Task directions: Take the lines from the beginning of the material through the line containing "delete the node(s)" and retype them exactly, leaving the pictures out.

= Beginning of Section =

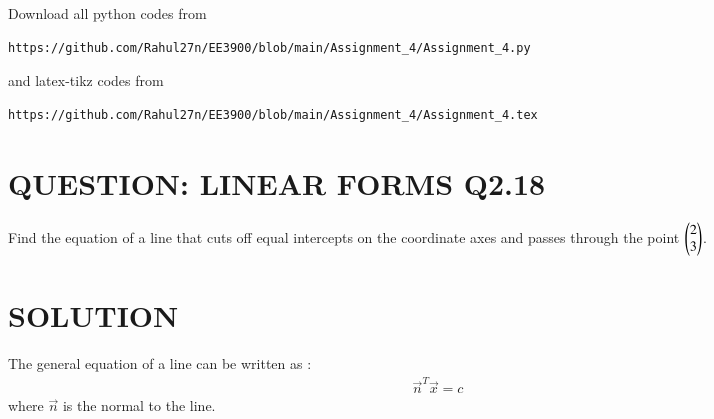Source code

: \documentclass[journal,12pt,twocolumn]{IEEEtran}
\begin{document}
\maketitle
\newpage
\bigskip
\renewcommand{\thefigure}{\theenumi}
\renewcommand{\thetable}{\theenumi}
Download all python codes from 
\begin{lstlisting}
https://github.com/Rahul27n/EE3900/blob/main/Assignment_4/Assignment_4.py
\end{lstlisting}
%
and latex-tikz codes from 
%
\begin{lstlisting}
https://github.com/Rahul27n/EE3900/blob/main/Assignment_4/Assignment_4.tex
\end{lstlisting}
\vspace{0.5cm}
\section{QUESTION: LINEAR FORMS Q2.18}
Find the equation of a line that cuts off equal intercepts on the coordinate axes and passes through the point $\begin{pmatrix}2 \\ 3\end{pmatrix}$.
\section{SOLUTION}
The general equation of a line can be written as :
\begin{align}
\vec{n}^T\vec{x}=c \label{eq:1}  
\end{align}
where $\vec{n}$ is the normal to the line.
\end{document}
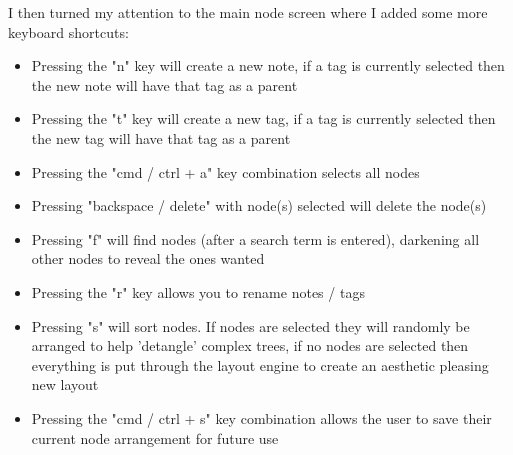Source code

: I then turned my attention to the main node screen where I added some more keyboard shortcuts:
\begin{itemize}
	\item Pressing the "n" key will create a new note, if a tag is currently selected then the new note will have that tag as a parent
	\item Pressing the "t" key will create a new tag, if a tag is currently selected then the new tag will have that tag as a parent
	\item Pressing the "cmd / ctrl + a" key combination selects all nodes
	\item Pressing "backspace / delete" with node(s) selected will delete the node(s)
	\item Pressing "f" will find nodes (after a search term is entered), darkening all other nodes to reveal the ones wanted
	\item Pressing the "r" key allows you to rename notes / tags
	\item Pressing "s" will sort nodes. If nodes are selected they will randomly be arranged to help 'detangle' complex trees, if no nodes are selected then everything is put through the layout engine to create an aesthetic pleasing new layout
	\item Pressing the "cmd / ctrl + s" key combination allows the user to save their current node arrangement for future use
\end{itemize}
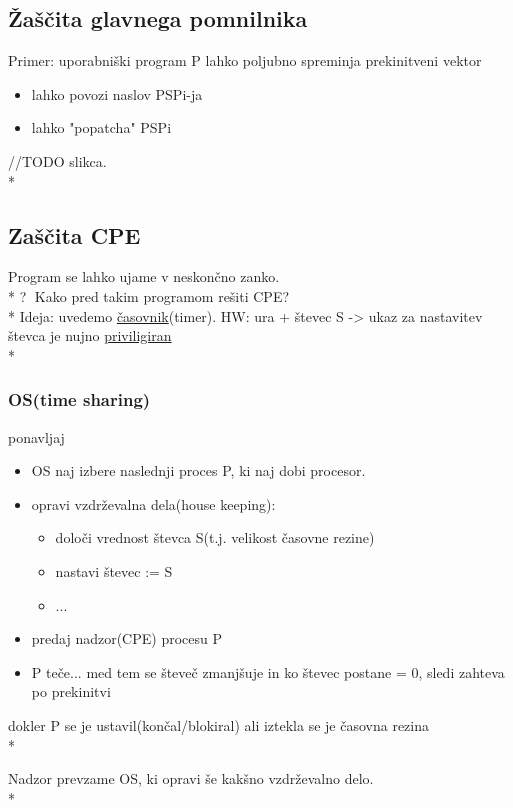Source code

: \documentclass[
  slovene,
  a4paper
]{book}
\begin{document}
\subsection{Žaščita glavnega pomnilnika}

Primer: uporabniški program P lahko poljubno spreminja prekinitveni vektor
\begin{itemize}
  \item lahko povozi naslov PSPi-ja
  \item lahko "popatcha" PSPi
\end{itemize}

//TODO slikca.\\*

\subsection{Zaščita CPE}
Program se lahko ujame v neskončno zanko.\\*
\textcircled{?} Kako pred takim programom rešiti CPE?\\*
Ideja: uvedemo \underline{časovnik}(timer). HW: ura + števec S -> ukaz za
nastavitev števca je nujno \underline{priviligiran}\\*

\subsubsection{OS(time sharing)}
ponavljaj
\begin{itemize}
  \item OS naj izbere naslednji proces P, ki naj dobi procesor.
  \item opravi vzdrževalna dela(house keeping):
    \begin{itemize}
      \item določi vrednost števca S(t.j. velikost časovne rezine)
      \item nastavi števec := S
      \item ...
    \end{itemize}
  \item predaj nadzor(CPE) procesu P
  \item P teče... med tem se števeč zmanjšuje in ko števec postane = 0, sledi 
        zahteva po prekinitvi
\end{itemize}
dokler P se je ustavil(končal/blokiral) ali iztekla se je časovna rezina\\*

Nadzor prevzame OS, ki opravi še kakšno vzdrževalno delo.\\*
\end{document}
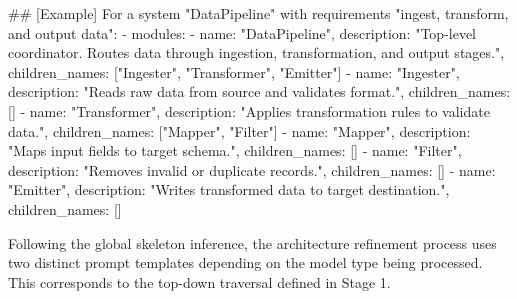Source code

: \begin{promptbox}
## [Example]
For a system "DataPipeline" with requirements "ingest, transform, and output data":
- modules:
  - name: "DataPipeline", description: "Top-level coordinator. Routes data through ingestion, transformation, and output stages.", children_names: ["Ingester", "Transformer", "Emitter"]
  - name: "Ingester", description: "Reads raw data from source and validates format.", children_names: []
  - name: "Transformer", description: "Applies transformation rules to validate data.", children_names: ["Mapper", "Filter"]
  - name: "Mapper", description: "Maps input fields to target schema.", children_names: []
  - name: "Filter", description: "Removes invalid or duplicate records.", children_names: []
  - name: "Emitter", description: "Writes transformed data to target destination.", children_names: []
\end{promptbox}

Following the global skeleton inference, the architecture refinement process uses two distinct prompt templates depending on the model type being processed. This corresponds to the top-down traversal defined in Stage 1.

= End of Section =

Your response:
Source code

: \documentclass[journal,12pt,twocolumn]{IEEEtran}
\begin{document}
\maketitle
\newpage
\bigskip
\renewcommand{\thefigure}{\theenumi}
\renewcommand{\thetable}{\theenumi}
Download all python codes from 
\begin{lstlisting}
https://github.com/Rahul27n/EE3900/blob/main/Assignment_4/Assignment_4.py
\end{lstlisting}
%
and latex-tikz codes from 
%
\begin{lstlisting}
https://github.com/Rahul27n/EE3900/blob/main/Assignment_4/Assignment_4.tex
\end{lstlisting}
\vspace{0.5cm}
\section{QUESTION: LINEAR FORMS Q2.18}
Find the equation of a line that cuts off equal intercepts on the coordinate axes and passes through the point $\begin{pmatrix}2 \\ 3\end{pmatrix}$.
\section{SOLUTION}
The general equation of a line can be written as :
\begin{align}
\vec{n}^T\vec{x}=c \label{eq:1}  
\end{align}
where $\vec{n}$ is the normal to the line.
\end{document}
Source code

: I then turned my attention to the main node screen where I added some more keyboard shortcuts:
\begin{itemize}
	\item Pressing the "n" key will create a new note, if a tag is currently selected then the new note will have that tag as a parent
	\item Pressing the "t" key will create a new tag, if a tag is currently selected then the new tag will have that tag as a parent
	\item Pressing the "cmd / ctrl + a" key combination selects all nodes
	\item Pressing "backspace / delete" with node(s) selected will delete the node(s)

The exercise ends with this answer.